Angelina Jolie Solo – Vanity Fair

Like most things involving Angelina Jolie, stepping foot into her house is an experience so heightened one wonders if it’s for real or the product of careful orchestration. The large gates to her recently purchased Los Feliz house—an 11,000-square-foot Beaux-Arts mansion once owned by the epic filmmaker Cecil B. DeMille—slowly swing open, revealing rolling lawns, lush trees at the perimeter. No one’s there, and all is quiet except for the delicate sound of fountains, arched in a row over a swimming pool. A number of doors to the house are open, as if posing some riddle from a fairy tale—which one to enter? Inside, the vibe is airy and calm: all open windows and cross-breezes, creamy-white unlit candles, soft creamy-white furnishings. Finally she emerges from the other side of the house and glides across the room in a creamy-white, floor-length caftan. Her hair is down, her feet bare, only a touch of makeup, her skin luminous. She smiles widely—a beneficent, ethereal wood nymph.

But as soon as she starts speaking, you realize that your preconceived notions about Jolie aren’t quite right. She’s not a celestial goddess. She’s not the high-and-mighty do-gooder. She’s not the intense control freak—or at least not obviously so. She comes across, rather, as normal-person friendly and practical, even chitchatty. She explains the deal with the big empty mansion. She moved into this space just four days ago with her six kids. It wasn’t for the prestigious history or the architecture. She needed a good place fast, somewhere secluded, with a lot of rooms; this one, which was listed for around $25 million, has six bedrooms and 10 bathrooms. Following her September 2016 filing for divorce from Brad Pitt, she and her children spent nine months in a rental, basically living out of suitcases. And so she hasn’t really unpacked, barely knows her way around the place, has never had a real visitor, and isn’t sure where the best spot is to sit and talk. With that in question, she roams from room to room—the fabulous kitchen, worthy of a Nancy Meyers movie, charming gray library with a library ladder (her favorite room in the house), the generous landing at the foot of a sweeping staircase, anchored by a round table with a bouquet of white flowers. She finally settles on the living room, which a set-decorator friend furnished on the fly, with two creamy-white sofas and some big throw pillows. She looks at them curiously. “I didn’t even know I needed ‘throw pillows.’ ” Decorating, house stuff, “that was always Brad’s thing.” On cue, as if taunting her, Jolie’s large Rottweiler, Dusty, soaking from a trip to the pool, jumps onto the sofa, soiling it. She sighs, amused, half tries to wipe it off with her bare hand, then gives up and sits somewhere else.
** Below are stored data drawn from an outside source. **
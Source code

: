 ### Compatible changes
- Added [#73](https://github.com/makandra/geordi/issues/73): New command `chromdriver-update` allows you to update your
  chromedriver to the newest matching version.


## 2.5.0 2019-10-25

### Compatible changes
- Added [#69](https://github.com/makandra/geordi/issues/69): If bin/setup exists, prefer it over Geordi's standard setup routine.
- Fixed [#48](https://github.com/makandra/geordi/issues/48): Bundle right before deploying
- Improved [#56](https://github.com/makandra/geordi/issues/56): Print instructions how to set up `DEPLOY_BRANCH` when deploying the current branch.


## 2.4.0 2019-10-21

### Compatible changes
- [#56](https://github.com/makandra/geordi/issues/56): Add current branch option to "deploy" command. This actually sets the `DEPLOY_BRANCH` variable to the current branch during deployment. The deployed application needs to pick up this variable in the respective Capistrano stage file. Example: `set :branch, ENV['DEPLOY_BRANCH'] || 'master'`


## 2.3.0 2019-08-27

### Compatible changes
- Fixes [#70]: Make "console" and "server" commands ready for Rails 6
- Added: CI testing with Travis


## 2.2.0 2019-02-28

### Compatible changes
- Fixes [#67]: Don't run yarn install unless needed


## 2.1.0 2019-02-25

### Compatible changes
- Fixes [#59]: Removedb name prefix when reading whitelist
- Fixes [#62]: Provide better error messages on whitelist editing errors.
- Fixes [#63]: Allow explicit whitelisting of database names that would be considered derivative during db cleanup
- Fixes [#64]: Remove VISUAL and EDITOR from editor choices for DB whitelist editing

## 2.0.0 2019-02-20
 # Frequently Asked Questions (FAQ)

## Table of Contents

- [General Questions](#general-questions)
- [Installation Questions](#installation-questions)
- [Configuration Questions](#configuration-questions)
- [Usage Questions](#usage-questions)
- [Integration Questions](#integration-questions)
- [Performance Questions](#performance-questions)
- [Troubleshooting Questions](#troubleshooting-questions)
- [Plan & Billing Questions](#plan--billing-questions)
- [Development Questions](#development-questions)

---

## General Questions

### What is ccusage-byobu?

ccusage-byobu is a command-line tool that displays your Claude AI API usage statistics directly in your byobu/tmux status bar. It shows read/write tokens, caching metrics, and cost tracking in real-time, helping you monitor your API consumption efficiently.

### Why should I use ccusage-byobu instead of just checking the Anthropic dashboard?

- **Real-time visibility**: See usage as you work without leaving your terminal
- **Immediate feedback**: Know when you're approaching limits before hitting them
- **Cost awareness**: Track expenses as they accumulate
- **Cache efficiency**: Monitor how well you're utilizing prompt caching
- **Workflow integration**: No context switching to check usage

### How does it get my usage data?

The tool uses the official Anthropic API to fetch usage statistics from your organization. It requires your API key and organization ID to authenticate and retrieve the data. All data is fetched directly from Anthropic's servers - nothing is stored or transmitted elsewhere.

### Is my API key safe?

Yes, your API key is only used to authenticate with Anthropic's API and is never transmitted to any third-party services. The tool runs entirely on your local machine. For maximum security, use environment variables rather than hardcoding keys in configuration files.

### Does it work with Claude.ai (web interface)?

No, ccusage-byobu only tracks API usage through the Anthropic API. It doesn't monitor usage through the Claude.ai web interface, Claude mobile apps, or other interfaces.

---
Life in her household is apparently like this—messy, relaxed, normal. The kids are polite but not phony polite. Zahara, 12, whom Jolie describes as “the rock” of the family, comes downstairs. “Zaz!” Jolie cries, midsentence. They discuss the whereabouts of everyone else. Zahara hugs the wet dog. Jolie laughs and tells her daughter about the swim Dusty just took. We move to the kitchen, where Jolie fixes herself a cup of tea. Vivienne, 9, comes in with a friend, having just been at a sleepover. She’s wearing a jean backpack covered with pins. Jolie envelops her in her arms. I ask the girl if she’s called “Viv” or “Vivienne.” “Either one!” she says with a smile. She dumps her stuff on the counter and goes out to play with her friend. Jolie picks up a small piece of a blanket, shredded to death, and explains, laughing, “She has 32 blankets. She is very into her blanket, and she gets very mad if you wash her blanket. She actually said to me the other day, ‘Mom, I can taste my blanket.’ ‘That, honey, is a sign that it really, really needs to be washed.’ ”
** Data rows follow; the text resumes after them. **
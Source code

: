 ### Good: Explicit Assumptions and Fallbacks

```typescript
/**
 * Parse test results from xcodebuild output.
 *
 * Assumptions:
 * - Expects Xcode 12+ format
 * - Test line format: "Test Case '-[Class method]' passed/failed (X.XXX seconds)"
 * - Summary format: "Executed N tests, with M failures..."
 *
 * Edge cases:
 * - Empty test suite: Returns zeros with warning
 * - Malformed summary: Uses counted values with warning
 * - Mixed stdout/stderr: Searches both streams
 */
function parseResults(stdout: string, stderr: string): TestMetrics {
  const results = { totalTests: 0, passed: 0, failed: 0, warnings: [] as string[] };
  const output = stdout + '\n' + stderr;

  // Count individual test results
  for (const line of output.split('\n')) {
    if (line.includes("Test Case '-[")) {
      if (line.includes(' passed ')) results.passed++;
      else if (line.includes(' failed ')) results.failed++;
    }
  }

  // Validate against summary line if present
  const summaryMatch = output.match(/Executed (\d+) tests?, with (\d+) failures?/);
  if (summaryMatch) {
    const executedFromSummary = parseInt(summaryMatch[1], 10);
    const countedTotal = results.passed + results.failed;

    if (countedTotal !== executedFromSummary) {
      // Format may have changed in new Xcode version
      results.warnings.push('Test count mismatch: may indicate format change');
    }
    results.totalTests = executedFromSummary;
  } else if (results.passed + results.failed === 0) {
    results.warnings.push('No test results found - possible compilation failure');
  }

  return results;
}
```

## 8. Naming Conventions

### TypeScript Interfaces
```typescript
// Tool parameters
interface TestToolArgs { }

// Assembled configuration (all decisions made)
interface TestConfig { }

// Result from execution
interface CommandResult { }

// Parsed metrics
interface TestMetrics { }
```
Jolie tidies up Vivienne’s things and promptly spills her entire mug of tea all over the counter. We step outside and there’s Shiloh, 11, and Knox, 9, hanging out. Shiloh, who likes to dress like a boy, is wearing a camouflage jacket, long shorts, and heavy black sneakers, despite the blazing heat. Knox immediately wants to know when Jolie’s going to put up the waterslide. “How about a ‘Hello, Mom’?” she says, with a hug, sounding like just about every other loving, exasperated mother in America. So far, there’s only one piece of personal artwork up—a black-and-white photograph on the mantelpiece of the six children, smiling and holding their various pets—dogs, reptiles, and rodents.